Alemão, 10 anos pós-ocupação

Rio estuda reocupar favelas com policiais civis 10 anos após tomada do Alemão por forças de segurança

Herculano Barreto Filho Do UOL, no Rio Júlio César Guimarães/UOL

Um policial militar com um fuzil apontado para o asfalto da Estrada do Itararé, movimentada via de acesso ao Complexo do Alemão, sinaliza para que um veículo pare. Ele então mira a arma para a condutora, que baixa o vidro sem movimentos bruscos para mostrar o rosto. O agente acena com a cabeça em sinal positivo e a libera.

Em seguida, a blitz pede que um motociclista branco —com a bandeira do Brasil estampada no capacete— reduza a velocidade e também o libera. Por sua vez, dois homens negros que passavam de moto são parados para verificação de documentos. As abordagens ocorreram em 26 de novembro em frente a uma UPA (Unidade de Pronto Atendimento) no conjunto de favelas da zona norte do Rio.

Dez anos após forças de segurança retomarem o território dominado pelo tráfico, a abordagem, com moradores na mira de fuzis, contrasta com a promessa de instalação de uma polícia de proximidade —sem tiroteios, com menos armamento e maior contato com moradores.

"A pacificação foi uma falsa ilusão. As pessoas viam uma coisa na TV. Mas, na prática, a realidade era outra. Nada do que nos prometeram aconteceu", resume a artista plástica Mariluce Mariá, 39.

O governo do Rio estuda agora o que chama de "reocupação definitiva" de comunidades, com participação de policiais civis, para o ano que vem —novamente em projeto capitaneado pela polícia (leia mais abaixo). "Vamos apenas repetir o que deu certo e corrigir os erros", diz Allan Turnowski, secretário de Polícia Civil do Rio.

O ex-comandante das UPPs (Unidades de Polícia Pacificadora) Frederico Caldas contudo ressalva: "É um equívoco continuar o projeto só com polícia e sem a presença social".

Apesar de o problema da violência não ter sido resolvido, a Polícia Militar insiste que "as UPPs serão o elo para a consolidação do policiamento de proximidade, lançado no começo deste ano".

Unidades continuam a operar no Alemão, mas a PM não informou quantas e em quais moldes.

Ághata, Eduardo e Fabiana

Na manhã de 28 de novembro de 2010, 3.500 homens ocuparam o Complexo do Alemão com 23 blindados e sete helicópteros em uma ação conjunta entre Polícia Civil, PM, Marinha e PF.

Três dias antes, imagens gravadas pela TV Globo em um helicóptero rodaram o mundo, mostrando traficantes armados fugindo por uma estrada de chão batido na Vila Cruzeiro, na Penha. Eles se dirigiram ao Alemão, à época apontado como o quartel-general da facção Comando Vermelho.

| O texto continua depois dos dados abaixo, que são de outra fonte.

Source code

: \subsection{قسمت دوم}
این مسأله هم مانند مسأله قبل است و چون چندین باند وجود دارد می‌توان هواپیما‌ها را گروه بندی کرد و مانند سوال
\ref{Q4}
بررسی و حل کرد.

Era o começo da retomada pelo estado de um território onde foram instaladas 14 unidades de polícia pacificadora, as UPPs, que acabaram usadas para fins políticos, segundo criticam especialistas e até policiais que participaram da elaboração do projeto ouvidos pelo UOL.

A expansão desenfreada pelo governo Sérgio Cabral sem a devida contrapartida de serviços às comunidades —principal reclamação de moradores e do então secretário de Segurança Pública, José Mariano Beltrame— completam a derrocada do programa de UPPs que, durante a intervenção federal na segurança comandada por militares em 2018, foi reduzido.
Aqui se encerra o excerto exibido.